Kendini ararken..


-Neyin sana iyi geldiğini bilir misin?
-Bilemezsin.
-Sıcak bir kahve kokusu.
-Deniz.
-Yakın bir arkadaşın sesi.
-Mantı?
Affedersin de nereden mantıya geldi ki konu? Belki de hep mantıdaydı. Lisedeydim sanırım, bir gün annemle mantı yapmıştık. Saatlerce süren mantı yapımı sonrası mantıyı kalabalık aileyle de paylaşınca ve yemek için sadece bir tabak kalınca bir daha mantı yapalım demekten vazgeçmiştim. Yemekten vazgeçmedim tabii. Konu nereden mantıya geldi? Şöyle.
Konuşurken kimi zaman beni takip edemeyen arkadaşlarım konuları çok değiştirdiğimi söyler. Şimdi ne alaka mantı diyeceksiniz yine. Benim beynimde bana iyi gelenin ne olduğunu düşünen nöronlar tam da liseye gitti o anda ve kendini yer sofrasında mantı yaparken buldu. Tabii ki de mantı yapmak bana iyi gelmemişti. Çünkü uzun süre küçük bir şeye odaklanmaktan rahatsız olurdu gözlerim. Aslında gözlerim bozuk da değildi. Bence her şey tez canlılıktandı. Tezimi bile dört ayda bitirmem, en sevdiğim kitabı uykusuz kalarak okumam, beynimdeki hıza yetişemeyip kolumu sağa sola çarpıp beyaz tenimi sürekli morartmam. Kendime, beynime yetişemediğim için sürekli acelem vardı. Ne için koşuyordum. Unuttum. Gerçekten konu nereden mantıya geldi biliyor musunuz? Çünkü aklım lisede kaldı, o anlarda, o dostlukta, o üretkenlikte.

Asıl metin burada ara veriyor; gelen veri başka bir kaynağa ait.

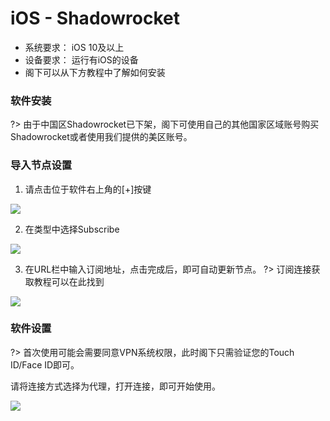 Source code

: # iOS - Shadowrocket
- 系统要求： iOS 10及以上
- 设备要求： 运行有iOS的设备
- 阁下可以从下方教程中了解如何安装

### 软件安装
?> 由于中国区Shadowrocket已下架，阁下可使用自己的其他国家区域账号购买Shadowrocket或者使用我们提供的美区账号。

### 导入节点设置
1. 请点击位于软件右上角的[+]按键

 ![](https://cloud.cnoo.xyz/imeag/1111.jpg)

2. 在类型中选择Subscribe

 ![](https://cloud.cnoo.xyz/imeag/2222.jpg)

3. 在URL栏中输入订阅地址，点击完成后，即可自动更新节点。 ?> 订阅连接获取教程可以在此找到

 ![](https://cloud.cnoo.xyz/imeag/3333.jpg)

### 软件设置
?> 首次使用可能会需要同意VPN系统权限，此时阁下只需验证您的Touch ID/Face ID即可。

请将连接方式选择为代理，打开连接，即可开始使用。

 ![](https://cloud.cnoo.xyz/imeag/4444.png)
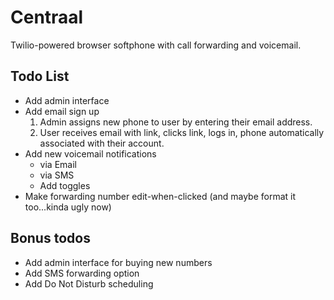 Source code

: # Centraal

Twilio-powered browser softphone with call forwarding and voicemail.

## Todo List

- Add admin interface
- Add email sign up
    1. Admin assigns new phone to user by entering their email address.
    2. User receives email with link, clicks link, logs in, phone automatically associated with their account.
- Add new voicemail notifications
    - via Email
    - via SMS
    - Add toggles
- Make forwarding number edit-when-clicked (and maybe format it too...kinda ugly now)

## Bonus todos

- Add admin interface for buying new numbers
- Add SMS forwarding option
- Add Do Not Disturb scheduling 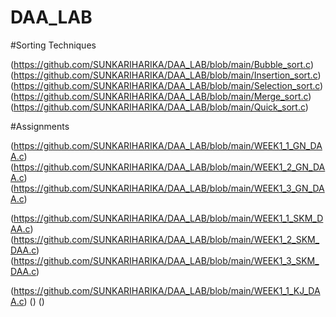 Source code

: # DAA_LAB

#Sorting Techniques

(https://github.com/SUNKARIHARIKA/DAA_LAB/blob/main/Bubble_sort.c)
(https://github.com/SUNKARIHARIKA/DAA_LAB/blob/main/Insertion_sort.c)
(https://github.com/SUNKARIHARIKA/DAA_LAB/blob/main/Selection_sort.c)
(https://github.com/SUNKARIHARIKA/DAA_LAB/blob/main/Merge_sort.c)
(https://github.com/SUNKARIHARIKA/DAA_LAB/blob/main/Quick_sort.c)

#Assignments

(https://github.com/SUNKARIHARIKA/DAA_LAB/blob/main/WEEK1_1_GN_DAA.c)
(https://github.com/SUNKARIHARIKA/DAA_LAB/blob/main/WEEK1_2_GN_DAA.c)
(https://github.com/SUNKARIHARIKA/DAA_LAB/blob/main/WEEK1_3_GN_DAA.c)

(https://github.com/SUNKARIHARIKA/DAA_LAB/blob/main/WEEK1_1_SKM_DAA.c)
(https://github.com/SUNKARIHARIKA/DAA_LAB/blob/main/WEEK1_2_SKM_DAA.c)
(https://github.com/SUNKARIHARIKA/DAA_LAB/blob/main/WEEK1_3_SKM_DAA.c)

(https://github.com/SUNKARIHARIKA/DAA_LAB/blob/main/WEEK1_1_KJ_DAA.c)
()
()
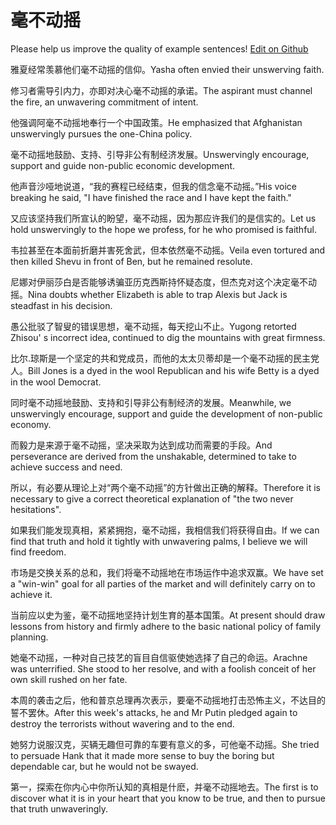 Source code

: # 毫不动摇

Please help us improve the quality of example sentences! [Edit on Github](https://github.com/jiyushe/jiyu-example-sentence-source/blob/main/chinese/haobudongyao.md)

<p><span class="chinese">雅夏经常羡慕他们毫不动摇的信仰。</span><span class="english">Yasha often envied their unswerving faith.</span></p>

<p><span class="chinese">修习者需导引内力，亦即对决心毫不动摇的承诺。</span><span class="english">The aspirant must channel the fire, an unwavering commitment of intent.</span></p>

<p><span class="chinese">他强调阿毫不动摇地奉行一个中国政策。</span><span class="english">He emphasized that Afghanistan unswervingly pursues the one-China policy.</span></p>

<p><span class="chinese">毫不动摇地鼓励、支持、引导非公有制经济发展。</span><span class="english">Unswervingly encourage, support and guide non-public economic development.</span></p>

<p><span class="chinese">他声音沙哑地说道，“我的赛程已经结束，但我的信念毫不动摇。”</span><span class="english">His voice breaking he said, "I have finished the race and I have kept the faith."</span></p>

<p><span class="chinese">又应该坚持我们所宣认的盼望，毫不动摇，因为那应许我们的是信实的。</span><span class="english">Let us hold unswervingly to the hope we profess, for he who promised is faithful.</span></p>

<p><span class="chinese">韦拉甚至在本面前折磨并害死舍武，但本依然毫不动摇。</span><span class="english">Veila even tortured and then killed Shevu in front of Ben, but he remained resolute.</span></p>

<p><span class="chinese">尼娜对伊丽莎白是否能够诱骗亚历克西斯持怀疑态度，但杰克对这个决定毫不动摇。</span><span class="english">Nina doubts whether Elizabeth is able to trap Alexis but Jack is steadfast in his decision.</span></p>

<p><span class="chinese">愚公批驳了智叟的错误思想，毫不动摇，每天挖山不止。</span><span class="english">Yugong retorted Zhisou' s incorrect idea, continued to dig the mountains with great firmness.</span></p>

<p><span class="chinese">比尔.琼斯是一个坚定的共和党成员，而他的太太贝蒂却是一个毫不动摇的民主党人。</span><span class="english">Bill Jones is a dyed in the wool Republican and his wife Betty is a dyed in the wool Democrat.</span></p>

<p><span class="chinese">同时毫不动摇地鼓励、支持和引导非公有制经济的发展。</span><span class="english">Meanwhile, we unswervingly encourage, support and guide the development of non-public economy.</span></p>

<p><span class="chinese">而毅力是来源于毫不动摇，坚决采取为达到成功而需要的手段。</span><span class="english">And perseverance are derived from the unshakable, determined to take to achieve success and need.</span></p>

<p><span class="chinese">所以，有必要从理论上对“两个毫不动摇”的方针做出正确的解释。</span><span class="english">Therefore it is necessary to give a correct theoretical explanation of "the two never hesitations".</span></p>

<p><span class="chinese">如果我们能发现真相，紧紧拥抱，毫不动摇，我相信我们将获得自由。</span><span class="english">If we can find that truth and hold it tightly with unwavering palms, I believe we will find freedom.</span></p>

<p><span class="chinese">市场是交换关系的总和，我们将毫不动摇地在市场运作中追求双赢。</span><span class="english">We have set a "win-win" goal for all parties of the market and will definitely carry on to achieve it.</span></p>

<p><span class="chinese">当前应以史为鉴，毫不动摇地坚持计划生育的基本国策。</span><span class="english">At present should draw lessons from history and firmly adhere to the basic national policy of family planning.</span></p>

<p><span class="chinese">她毫不动摇，一种对自己技艺的盲目自信驱使她选择了自己的命运。</span><span class="english">Arachne was unterrified. She stood to her resolve, and with a foolish conceit of her own skill rushed on her fate.</span></p>

<p><span class="chinese">本周的袭击之后，他和普京总理再次表示，要毫不动摇地打击恐怖主义，不达目的誓不罢休。</span><span class="english">After this week's attacks, he and Mr Putin pledged again to destroy the terrorists without wavering and to the end.</span></p>

<p><span class="chinese">她努力说服汉克，买辆无趣但可靠的车要有意义的多，可他毫不动摇。</span><span class="english">She tried to persuade Hank that it made more sense to buy the boring but dependable car, but he would not be swayed.</span></p>

<p><span class="chinese">第一，探索在你内心中你所认知的真相是什麽，并毫不动摇地去。</span><span class="english">The first is to discover what it is in your heart that you know to be true, and then to pursue that truth unwaveringly.</span></p>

Bana en iyi lise gelmişti. Çemberlitaş’ın deri kokan, ayaklarının ucunda deniz gören sokaklarından baharda yemyeşil, sonbaharda kızaran yapraklarıyla bizi karşılayan güzel okulumda (oysa ki ne küçük ve bakımsızdı ve ilk gördüğüm gün çok sevimsiz) beni mutlu eden oradaki sesler, kelimelerdi. Belki de Ahmet hocanın sorduğu bizi apansız bir felsefi yolculuğa götüren sorulardı. "Sana ne iyi geliyorsa ne olunca mutlu olmak istiyorsan onu olmalısın." Ben şair olmak istiyordum hocam. Ama matematik seviyordum. Coğrafya ile hiç ilişkim yoktu. Lisedeki ben bilse şimdi üç düzey coğrafi bölgeyi ezbere saydığımı ve sürekli Coğrafya ile uğraştığımı gülerdi.
Ne iyi gelirdi ki insana gerçekten?
Sevdiğin işi yapmak mı?
Kaçmak mı? Bir tatil mi?
Yoksa ayaklarını uzatıp bir kitap okumak mı?
Bana yazmak iyi gelirdi.
Belki de yazmadığım günler kalbimi, ruhumu, seslerimi kaybetmem, hep bu yüzdendi.

Yorumlar

Bu blogdaki popüler yayınlar

Depresyona neden girilir? Depresyondan nasıl çıkılır?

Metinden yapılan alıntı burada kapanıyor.